§ **WHAT IS REQUIRED**
Go through the material under this sentence. Return every line holding "help".
═════ INPUT DATA ═════
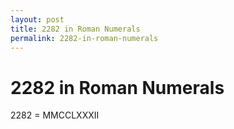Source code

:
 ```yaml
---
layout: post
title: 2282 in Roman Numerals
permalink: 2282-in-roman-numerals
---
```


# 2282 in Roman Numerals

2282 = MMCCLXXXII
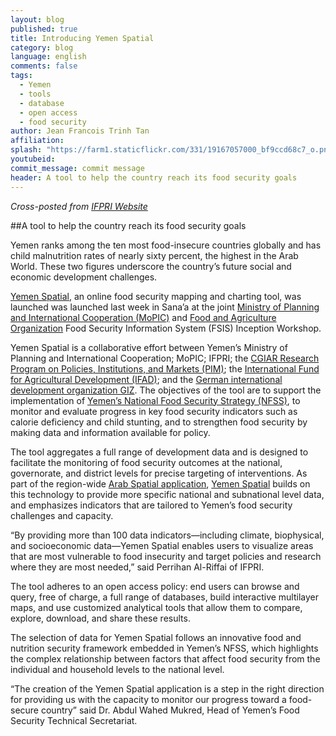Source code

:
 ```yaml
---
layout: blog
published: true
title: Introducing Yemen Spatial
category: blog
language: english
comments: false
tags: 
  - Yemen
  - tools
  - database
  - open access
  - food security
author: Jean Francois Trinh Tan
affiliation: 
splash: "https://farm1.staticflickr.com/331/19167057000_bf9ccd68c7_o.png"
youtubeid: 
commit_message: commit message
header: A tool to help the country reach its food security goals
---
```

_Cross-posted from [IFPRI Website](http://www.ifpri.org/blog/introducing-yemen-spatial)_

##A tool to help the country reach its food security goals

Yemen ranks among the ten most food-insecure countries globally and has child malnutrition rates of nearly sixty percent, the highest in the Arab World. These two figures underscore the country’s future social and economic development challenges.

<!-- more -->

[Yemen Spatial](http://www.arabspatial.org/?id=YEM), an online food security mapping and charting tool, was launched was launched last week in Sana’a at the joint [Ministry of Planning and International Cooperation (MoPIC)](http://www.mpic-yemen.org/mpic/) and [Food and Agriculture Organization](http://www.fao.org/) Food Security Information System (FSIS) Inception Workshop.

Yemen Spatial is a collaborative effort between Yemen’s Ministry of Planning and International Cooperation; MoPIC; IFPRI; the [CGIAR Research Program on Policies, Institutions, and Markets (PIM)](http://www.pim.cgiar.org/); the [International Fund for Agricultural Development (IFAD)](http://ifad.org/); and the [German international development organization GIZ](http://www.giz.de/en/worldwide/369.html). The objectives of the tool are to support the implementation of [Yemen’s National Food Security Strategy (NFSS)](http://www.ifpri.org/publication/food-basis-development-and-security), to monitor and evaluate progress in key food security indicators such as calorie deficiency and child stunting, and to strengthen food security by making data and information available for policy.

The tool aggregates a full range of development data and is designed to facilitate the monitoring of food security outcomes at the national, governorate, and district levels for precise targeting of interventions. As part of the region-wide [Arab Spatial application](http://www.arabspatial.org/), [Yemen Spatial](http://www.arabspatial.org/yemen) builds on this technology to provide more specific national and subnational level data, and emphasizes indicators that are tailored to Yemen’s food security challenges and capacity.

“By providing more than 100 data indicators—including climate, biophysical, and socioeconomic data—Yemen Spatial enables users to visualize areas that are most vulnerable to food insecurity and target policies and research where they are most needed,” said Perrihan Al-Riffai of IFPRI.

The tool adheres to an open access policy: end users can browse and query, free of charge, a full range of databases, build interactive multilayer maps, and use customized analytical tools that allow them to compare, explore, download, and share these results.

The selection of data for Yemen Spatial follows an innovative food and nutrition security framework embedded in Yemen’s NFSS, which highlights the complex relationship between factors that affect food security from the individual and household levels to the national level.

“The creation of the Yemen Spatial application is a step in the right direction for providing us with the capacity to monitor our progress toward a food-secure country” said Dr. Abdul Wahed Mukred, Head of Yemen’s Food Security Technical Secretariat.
═════
§ **EXPECTED ANSWER**
header: A tool to help the country reach its food security goals
##A tool to help the country reach its food security goals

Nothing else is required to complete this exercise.